**EXERCISE OBJECTIVE**
An exact transcription of all the entries below is required.

(Stored data)

☆ ☆ ☆

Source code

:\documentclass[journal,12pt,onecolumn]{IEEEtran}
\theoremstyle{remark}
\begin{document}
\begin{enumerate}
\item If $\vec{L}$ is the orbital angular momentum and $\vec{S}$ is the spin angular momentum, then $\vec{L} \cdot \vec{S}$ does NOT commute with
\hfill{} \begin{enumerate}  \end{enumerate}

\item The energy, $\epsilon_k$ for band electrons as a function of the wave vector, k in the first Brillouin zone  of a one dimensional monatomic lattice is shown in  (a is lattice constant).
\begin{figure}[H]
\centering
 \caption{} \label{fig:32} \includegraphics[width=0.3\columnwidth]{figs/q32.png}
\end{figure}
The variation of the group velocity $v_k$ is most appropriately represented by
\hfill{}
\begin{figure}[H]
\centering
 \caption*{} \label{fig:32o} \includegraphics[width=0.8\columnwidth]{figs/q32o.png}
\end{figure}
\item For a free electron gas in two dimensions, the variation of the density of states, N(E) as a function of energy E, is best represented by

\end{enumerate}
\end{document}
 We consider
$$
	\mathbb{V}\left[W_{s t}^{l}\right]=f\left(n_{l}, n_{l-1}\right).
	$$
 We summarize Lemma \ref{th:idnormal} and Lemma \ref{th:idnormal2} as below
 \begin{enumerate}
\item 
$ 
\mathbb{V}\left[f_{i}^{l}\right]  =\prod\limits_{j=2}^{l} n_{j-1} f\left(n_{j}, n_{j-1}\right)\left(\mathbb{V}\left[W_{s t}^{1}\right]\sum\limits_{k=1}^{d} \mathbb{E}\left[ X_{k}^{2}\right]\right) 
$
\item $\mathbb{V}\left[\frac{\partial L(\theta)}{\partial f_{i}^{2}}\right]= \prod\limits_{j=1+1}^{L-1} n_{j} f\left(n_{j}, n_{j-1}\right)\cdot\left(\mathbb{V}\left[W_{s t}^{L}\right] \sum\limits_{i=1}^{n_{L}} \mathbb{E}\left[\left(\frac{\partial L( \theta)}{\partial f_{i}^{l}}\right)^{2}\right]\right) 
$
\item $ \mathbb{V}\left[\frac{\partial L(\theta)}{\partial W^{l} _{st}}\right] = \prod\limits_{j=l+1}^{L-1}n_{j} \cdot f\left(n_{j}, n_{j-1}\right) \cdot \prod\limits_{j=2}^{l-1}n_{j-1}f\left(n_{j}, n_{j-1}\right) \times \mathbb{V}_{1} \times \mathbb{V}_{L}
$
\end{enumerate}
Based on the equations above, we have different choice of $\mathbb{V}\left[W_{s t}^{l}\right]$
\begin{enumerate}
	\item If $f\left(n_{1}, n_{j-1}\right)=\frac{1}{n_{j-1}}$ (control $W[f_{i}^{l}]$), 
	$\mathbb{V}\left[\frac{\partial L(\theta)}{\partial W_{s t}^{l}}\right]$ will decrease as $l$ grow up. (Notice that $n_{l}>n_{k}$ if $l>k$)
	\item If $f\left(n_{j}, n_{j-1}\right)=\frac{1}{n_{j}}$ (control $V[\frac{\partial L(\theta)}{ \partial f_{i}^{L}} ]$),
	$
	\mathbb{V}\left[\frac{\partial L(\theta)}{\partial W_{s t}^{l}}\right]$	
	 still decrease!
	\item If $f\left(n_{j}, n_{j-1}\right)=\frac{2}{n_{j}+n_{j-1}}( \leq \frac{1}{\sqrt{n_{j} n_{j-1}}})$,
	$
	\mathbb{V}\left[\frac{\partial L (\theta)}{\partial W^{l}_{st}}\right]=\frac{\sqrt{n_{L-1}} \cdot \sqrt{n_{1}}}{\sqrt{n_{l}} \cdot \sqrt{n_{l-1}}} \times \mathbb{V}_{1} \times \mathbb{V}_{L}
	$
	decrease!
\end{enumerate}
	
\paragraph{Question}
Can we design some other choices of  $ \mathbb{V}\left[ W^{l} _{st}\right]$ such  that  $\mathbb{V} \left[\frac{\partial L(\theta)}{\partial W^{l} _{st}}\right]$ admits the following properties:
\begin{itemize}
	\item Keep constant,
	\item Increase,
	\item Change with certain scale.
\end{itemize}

☆ ☆ ☆

**RESPONSE TO THIS EXERCISE**
Source code

:\documentclass[journal,12pt,onecolumn]{IEEEtran}
\theoremstyle{remark}
\begin{document}
\begin{enumerate}
\item If $\vec{L}$ is the orbital angular momentum and $\vec{S}$ is the spin angular momentum, then $\vec{L} \cdot \vec{S}$ does NOT commute with
\hfill{} \begin{enumerate}  \end{enumerate}

\item The energy, $\epsilon_k$ for band electrons as a function of the wave vector, k in the first Brillouin zone  of a one dimensional monatomic lattice is shown in  (a is lattice constant).
\begin{figure}[H]
\centering
 \caption{} \label{fig:32} \includegraphics[width=0.3\columnwidth]{figs/q32.png}
\end{figure}
The variation of the group velocity $v_k$ is most appropriately represented by
\hfill{}
\begin{figure}[H]
\centering
 \caption*{} \label{fig:32o} \includegraphics[width=0.8\columnwidth]{figs/q32o.png}
\end{figure}
\item For a free electron gas in two dimensions, the variation of the density of states, N(E) as a function of energy E, is best represented by

\end{enumerate}
\end{document}
 We consider
$$
	\mathbb{V}\left[W_{s t}^{l}\right]=f\left(n_{l}, n_{l-1}\right).
	$$
 We summarize Lemma \ref{th:idnormal} and Lemma \ref{th:idnormal2} as below
 \begin{enumerate}
\item 
$ 
\mathbb{V}\left[f_{i}^{l}\right]  =\prod\limits_{j=2}^{l} n_{j-1} f\left(n_{j}, n_{j-1}\right)\left(\mathbb{V}\left[W_{s t}^{1}\right]\sum\limits_{k=1}^{d} \mathbb{E}\left[ X_{k}^{2}\right]\right) 
$
\item $\mathbb{V}\left[\frac{\partial L(\theta)}{\partial f_{i}^{2}}\right]= \prod\limits_{j=1+1}^{L-1} n_{j} f\left(n_{j}, n_{j-1}\right)\cdot\left(\mathbb{V}\left[W_{s t}^{L}\right] \sum\limits_{i=1}^{n_{L}} \mathbb{E}\left[\left(\frac{\partial L( \theta)}{\partial f_{i}^{l}}\right)^{2}\right]\right) 
$
\item $ \mathbb{V}\left[\frac{\partial L(\theta)}{\partial W^{l} _{st}}\right] = \prod\limits_{j=l+1}^{L-1}n_{j} \cdot f\left(n_{j}, n_{j-1}\right) \cdot \prod\limits_{j=2}^{l-1}n_{j-1}f\left(n_{j}, n_{j-1}\right) \times \mathbb{V}_{1} \times \mathbb{V}_{L}
$
\end{enumerate}
Based on the equations above, we have different choice of $\mathbb{V}\left[W_{s t}^{l}\right]$
\begin{enumerate}
	\item If $f\left(n_{1}, n_{j-1}\right)=\frac{1}{n_{j-1}}$ (control $W[f_{i}^{l}]$), 
	$\mathbb{V}\left[\frac{\partial L(\theta)}{\partial W_{s t}^{l}}\right]$ will decrease as $l$ grow up. (Notice that $n_{l}>n_{k}$ if $l>k$)
	\item If $f\left(n_{j}, n_{j-1}\right)=\frac{1}{n_{j}}$ (control $V[\frac{\partial L(\theta)}{ \partial f_{i}^{L}} ]$),
	$
	\mathbb{V}\left[\frac{\partial L(\theta)}{\partial W_{s t}^{l}}\right]$	
	 still decrease!
	\item If $f\left(n_{j}, n_{j-1}\right)=\frac{2}{n_{j}+n_{j-1}}( \leq \frac{1}{\sqrt{n_{j} n_{j-1}}})$,
	$
	\mathbb{V}\left[\frac{\partial L (\theta)}{\partial W^{l}_{st}}\right]=\frac{\sqrt{n_{L-1}} \cdot \sqrt{n_{1}}}{\sqrt{n_{l}} \cdot \sqrt{n_{l-1}}} \times \mathbb{V}_{1} \times \mathbb{V}_{L}
	$
	decrease!
\end{enumerate}
	
\paragraph{Question}
Can we design some other choices of  $ \mathbb{V}\left[ W^{l} _{st}\right]$ such  that  $\mathbb{V} \left[\frac{\partial L(\theta)}{\partial W^{l} _{st}}\right]$ admits the following properties:
\begin{itemize}
	\item Keep constant,
	\item Increase,
	\item Change with certain scale.
\end{itemize}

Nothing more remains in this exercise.